二姐从不浪费东西,她的作业本,总是正反两面使用,绝不浪费一页纸。很多的时候,还会在空白处画上几朵浪花、几只海鸥。二姐的课本,从来都是珍惜再三,包着书皮书角,历来不在上面乱涂乱画。
我上初中的时候,二姐见我的衣服有些破烂,心里不忍,就把新发的工作服改一改,让我穿。初中的毕业照是穿着二姐的女式工作服照的,样子有些怪。上了高中,二姐又将姐夫的旧军装给了我,那时候个子小,军装穿在身上有些宽大,衣袖裤腿都要绾起来。那套军装我一直穿到合体,穿破,穿到当兵。

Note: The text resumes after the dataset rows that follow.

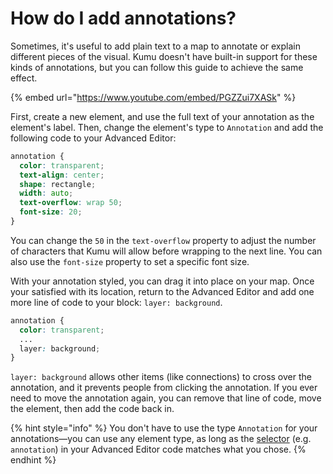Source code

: # How do I add annotations?

Sometimes, it's useful to add plain text to a map to annotate or explain different pieces of the visual. Kumu doesn't have built-in support for these kinds of annotations, but you can follow this guide to achieve the same effect.

{% embed url="https://www.youtube.com/embed/PGZZui7XASk" %}

First, create a new element, and use the full text of your annotation as the element's label. Then, change the element's type to `Annotation` and add the following code to your Advanced Editor:

```scss
annotation {
  color: transparent;
  text-align: center;
  shape: rectangle;
  width: auto;
  text-overflow: wrap 50;
  font-size: 20;
}
```

You can change the `50` in the `text-overflow` property to adjust the number of characters that Kumu will allow before wrapping to the next line. You can also use the `font-size` property to set a specific font size.

With your annotation styled, you can drag it into place on your map. Once your satisfied with its location, return to the Advanced Editor and add one more line of code to your block: `layer: background`.

```scss
annotation {
  color: transparent;
  ...
  layer: background;
}
```

`layer: background` allows other items (like connections) to cross over the annotation, and it prevents people from clicking the annotation. If you ever need to move the annotation again, you can remove that line of code, move the element, then add the code back in.

{% hint style="info" %}
You don't have to use the type `Annotation` for your annotations—you can use any element type, as long as the [selector](../overview/advanced-editor-hub/selectors.md) (e.g. `annotation`) in your Advanced Editor code matches what you chose.
{% endhint %}
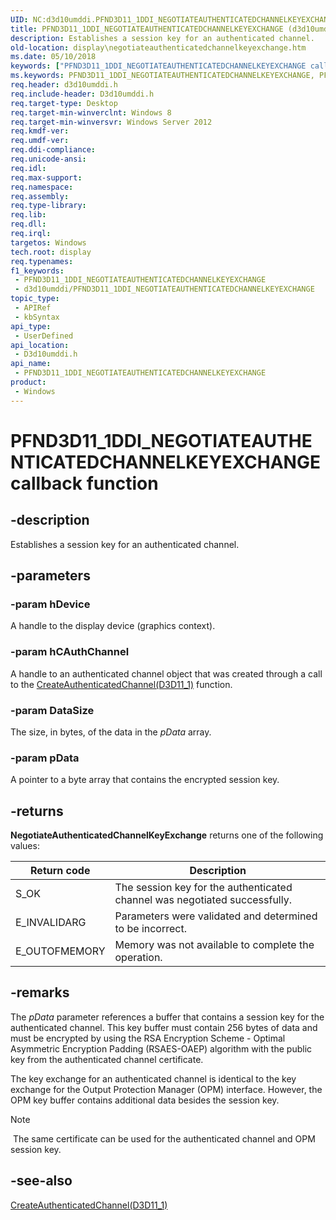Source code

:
 ```yaml
---
UID: NC:d3d10umddi.PFND3D11_1DDI_NEGOTIATEAUTHENTICATEDCHANNELKEYEXCHANGE
title: PFND3D11_1DDI_NEGOTIATEAUTHENTICATEDCHANNELKEYEXCHANGE (d3d10umddi.h)
description: Establishes a session key for an authenticated channel.
old-location: display\negotiateauthenticatedchannelkeyexchange.htm
ms.date: 05/10/2018
keywords: ["PFND3D11_1DDI_NEGOTIATEAUTHENTICATEDCHANNELKEYEXCHANGE callback function"]
ms.keywords: PFND3D11_1DDI_NEGOTIATEAUTHENTICATEDCHANNELKEYEXCHANGE, PFND3D11_1DDI_NEGOTIATEAUTHENTICATEDCHANNELKEYEXCHANGE callback, d3d10umddi/pfnNegotiateAuthenticatedChannelKeyExchange, display.negotiateauthenticatedchannelkeyexchange, pfnNegotiateAuthenticatedChannelKeyExchange, pfnNegotiateAuthenticatedChannelKeyExchange callback function [Display Devices]
req.header: d3d10umddi.h
req.include-header: D3d10umddi.h
req.target-type: Desktop
req.target-min-winverclnt: Windows 8
req.target-min-winversvr: Windows Server 2012
req.kmdf-ver: 
req.umdf-ver: 
req.ddi-compliance: 
req.unicode-ansi: 
req.idl: 
req.max-support: 
req.namespace: 
req.assembly: 
req.type-library: 
req.lib: 
req.dll: 
req.irql: 
targetos: Windows
tech.root: display
req.typenames: 
f1_keywords:
 - PFND3D11_1DDI_NEGOTIATEAUTHENTICATEDCHANNELKEYEXCHANGE
 - d3d10umddi/PFND3D11_1DDI_NEGOTIATEAUTHENTICATEDCHANNELKEYEXCHANGE
topic_type:
 - APIRef
 - kbSyntax
api_type:
 - UserDefined
api_location:
 - D3d10umddi.h
api_name:
 - PFND3D11_1DDI_NEGOTIATEAUTHENTICATEDCHANNELKEYEXCHANGE
product:
 - Windows
---
```


# PFND3D11_1DDI_NEGOTIATEAUTHENTICATEDCHANNELKEYEXCHANGE callback function


## -description

Establishes a session key for an authenticated channel.

## -parameters

### -param hDevice

A handle to the display device (graphics context).

### -param hCAuthChannel

A handle to an authenticated channel object that was created through a call to the <a href="/windows-hardware/drivers/ddi/d3d10umddi/nc-d3d10umddi-pfnd3d11_1ddi_createauthenticatedchannel">CreateAuthenticatedChannel(D3D11_1)</a> function.

### -param DataSize

The size, in bytes, of the data in the <i>pData</i> array.

### -param pData

A pointer to a byte array that contains the encrypted session key.

## -returns

<b>NegotiateAuthenticatedChannelKeyExchange</b> returns one of the following values:

|Return code|Description|
|--- |--- |
|S_OK|The session key for the authenticated channel was negotiated successfully.|
|E_INVALIDARG|Parameters were validated and determined to be incorrect.|
|E_OUTOFMEMORY|Memory was not available to complete the operation.|

## -remarks

The <i>pData</i> parameter references a buffer that contains a session key for the authenticated channel. This key buffer must contain 256 bytes of data and must be encrypted by using the RSA Encryption Scheme - Optimal Asymmetric Encryption Padding (RSAES-OAEP) algorithm with the public key from the authenticated channel certificate.

The key exchange for an authenticated channel is identical to the key exchange for the Output Protection Manager (OPM) interface. However,  the OPM key buffer contains additional data besides the session key.  

> [!NOTE]
> The same certificate can be used for the authenticated channel and OPM session key.

## -see-also

<a href="/windows-hardware/drivers/ddi/d3d10umddi/nc-d3d10umddi-pfnd3d11_1ddi_createauthenticatedchannel">CreateAuthenticatedChannel(D3D11_1)</a>

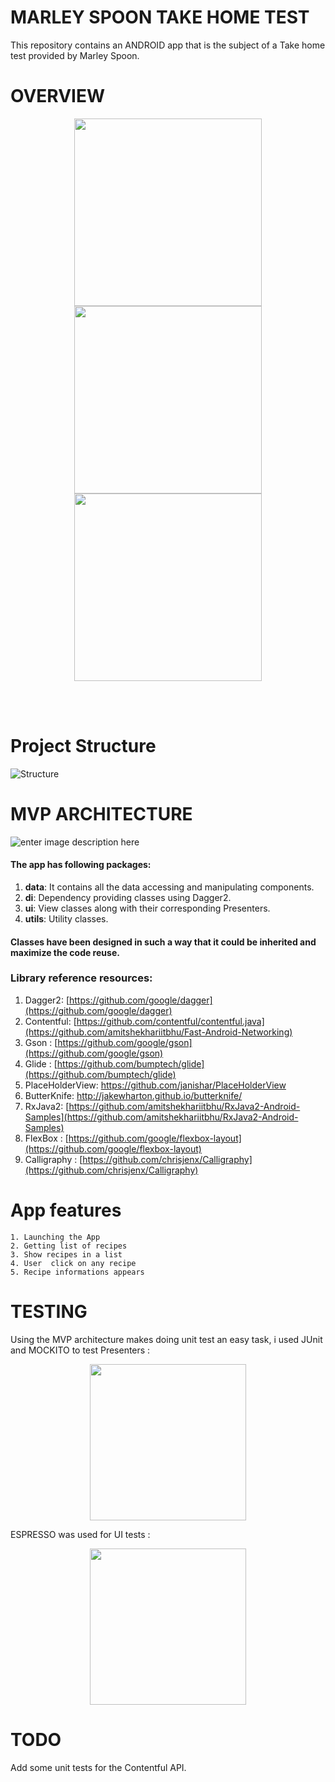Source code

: 




# MARLEY SPOON TAKE HOME TEST
This repository contains an ANDROID app that is the subject of a Take home test  provided by Marley Spoon.
# OVERVIEW

<p align="center">

  <img src="http://achraf.fps-platform.com/marleyspoon/screen1.gif" width="300">
  <img src="http://achraf.fps-platform.com/marleyspoon/screen3.png" width="300">
  <img src="http://achraf.fps-platform.com/marleyspoon/screen2.png" width="300">
</p>
<br>
<br>

# Project Structure
![Structure](http://achraf.fps-platform.com/marleyspoon/architecture.jpg)
<br>

# MVP ARCHITECTURE
![enter image description here](http://achraf.fps-platform.com/marleyspoon/MVP2.jpg)
#### The app has following packages:
1. **data**: It contains all the data accessing and manipulating components.
2. **di**: Dependency providing classes using Dagger2.
3. **ui**: View classes along with their corresponding Presenters.
4. **utils**: Utility classes.

#### Classes have been designed in such a way that it could be inherited and maximize the code reuse.

### Library reference resources:
1. Dagger2: [https://github.com/google/dagger](https://github.com/google/dagger)
2. Contentful: [https://github.com/contentful/contentful.java](https://github.com/amitshekhariitbhu/Fast-Android-Networking)
3. Gson : [https://github.com/google/gson](https://github.com/google/gson)
4. Glide : [https://github.com/bumptech/glide](https://github.com/bumptech/glide)
5. PlaceHolderView: https://github.com/janishar/PlaceHolderView
6. ButterKnife: http://jakewharton.github.io/butterknife/
7. RxJava2: [https://github.com/amitshekhariitbhu/RxJava2-Android-Samples](https://github.com/amitshekhariitbhu/RxJava2-Android-Samples)
8. FlexBox : [https://github.com/google/flexbox-layout](https://github.com/google/flexbox-layout)
9. Calligraphy :  [https://github.com/chrisjenx/Calligraphy](https://github.com/chrisjenx/Calligraphy)

# App features
```
1. Launching the App
2. Getting list of recipes
3. Show recipes in a list
4. User  click on any recipe
5. Recipe informations appears
```

# TESTING
Using the MVP architecture makes doing unit test an easy task, i used JUnit and MOCKITO to test  Presenters :
<p align="center">
  <img src="http://achraf.fps-platform.com/marleyspoon/unit.png" width="250">
</p>

ESPRESSO was used for UI tests :
<p align="center">
  <img src="http://achraf.fps-platform.com/marleyspoon/ui.png" width="250">
</p>

# TODO
Add some unit tests for the Contentful API.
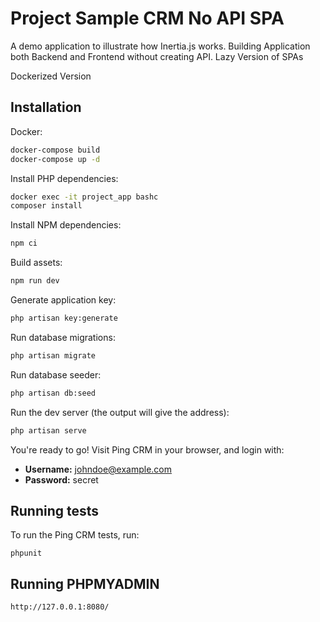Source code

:# Project Sample CRM No API SPA

A demo application to illustrate how Inertia.js works.
Building Application both Backend and Frontend without creating API.
Lazy Version of SPAs

Dockerized Version

## Installation

Docker:

```sh
docker-compose build
docker-compose up -d
```


Install PHP dependencies:

```sh
docker exec -it project_app bashc
composer install
```

Install NPM dependencies:

```sh
npm ci
```

Build assets:

```sh
npm run dev
```

Generate application key:

```sh
php artisan key:generate
```

Run database migrations:

```sh
php artisan migrate
```

Run database seeder:

```sh
php artisan db:seed
```

Run the dev server (the output will give the address):

```sh
php artisan serve
```

You're ready to go! Visit Ping CRM in your browser, and login with:

- **Username:** johndoe@example.com
- **Password:** secret

## Running tests

To run the Ping CRM tests, run:

```
phpunit
```

## Running PHPMYADMIN

```
http://127.0.0.1:8080/
```
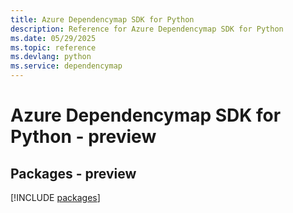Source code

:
 ```yaml
---
title: Azure Dependencymap SDK for Python
description: Reference for Azure Dependencymap SDK for Python
ms.date: 05/29/2025
ms.topic: reference
ms.devlang: python
ms.service: dependencymap
---
```

# Azure Dependencymap SDK for Python - preview
## Packages - preview
[!INCLUDE [packages](dependencymap-index.md)]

那时候每逢星期天,就盼着在县水泥厂当技术员的二姐回家,二姐回来,除了带回爽朗的笑声,引人开心的新鲜事,还会有南山产的长把梨,厂子食堂里的大饽饽。那一刻,清贫的生活,孤寂的日子,便显得有了活力与奔头。
四
要强似乎是二姐打小的生性。因为姥爷舅舅都已离世,母亲娘家只剩下姥姥一个人,我们姐弟是在姥姥家长大的。或许是因为我们家男人少的原因,我们家常常会受家族的排斥欺负。对此,脾气和缓生性懦弱的父亲,选择了忍耐。而二姐却不,继承了母亲倔强性格的二姐,不会向生活低头,更不会忍气吞声无故受欺。每每受了气,她会勇敢地反抗,据理力争。她时常会把我们召到身边,眼里含着泪:咱姐弟一定要听话,好好学习,为高家争口气,不能让旁人小看。
争气的二姐,在我们几个姐弟中,学习最好。小时候,好像二姐总不在家,初中高中都住校。二姐像极了永不歇息的钟摆,背着粮食,带着咸菜,来回摇晃在求学路上。一边忙着学业,一边帮衬家里。临近高考,那一个寒冷且漫长的冬日里,二姐请假照顾病重的母亲,同时复习着课程。夏天里,录取通知书迟迟未到,二姐便去了村里小学代课。二姐神情里透着坚定:今年不行,明年我再考。天不负人。期盼中的录取通知书终于到了,那一刻,二姐的笑脸上挂满倔强的泪水,二姐成了我们村少有的女大学生。
大学毕业后,二姐响应号召,来到鲁北举目无亲偏僻的小县城,在那个小工厂里,原本学习植物保护的她,又从头钻研农机具。离家远,地方陌生,二姐坚持着,来完成那些自己不熟悉又不喜欢的工作。与姐夫结婚后,调回老家的水泥厂,边带孩子,边学起水泥化验。二姐夫在国外工作,继母年岁大有病,婆婆早逝,二姐一个人上着班,带着两个孩子。吃多少苦,受多少累,只有她一个人最清楚。但她从未在人们面前流露半点苦楚,每次回家,总是笑声朗朗,把一些只有自己知道的苦事难事埋在心底,将欢乐与阳光捧予他人。
(二姐与姐夫的结婚照)
大学快毕业时,二姐认识了姐夫,二姐夫毕业于山东大学外语系,因表现突出,毕业后分配到外交部,从外交部又选派到部队里。两人都是农村出来的,又都凭本事受过高等教育,身上有许多共同点。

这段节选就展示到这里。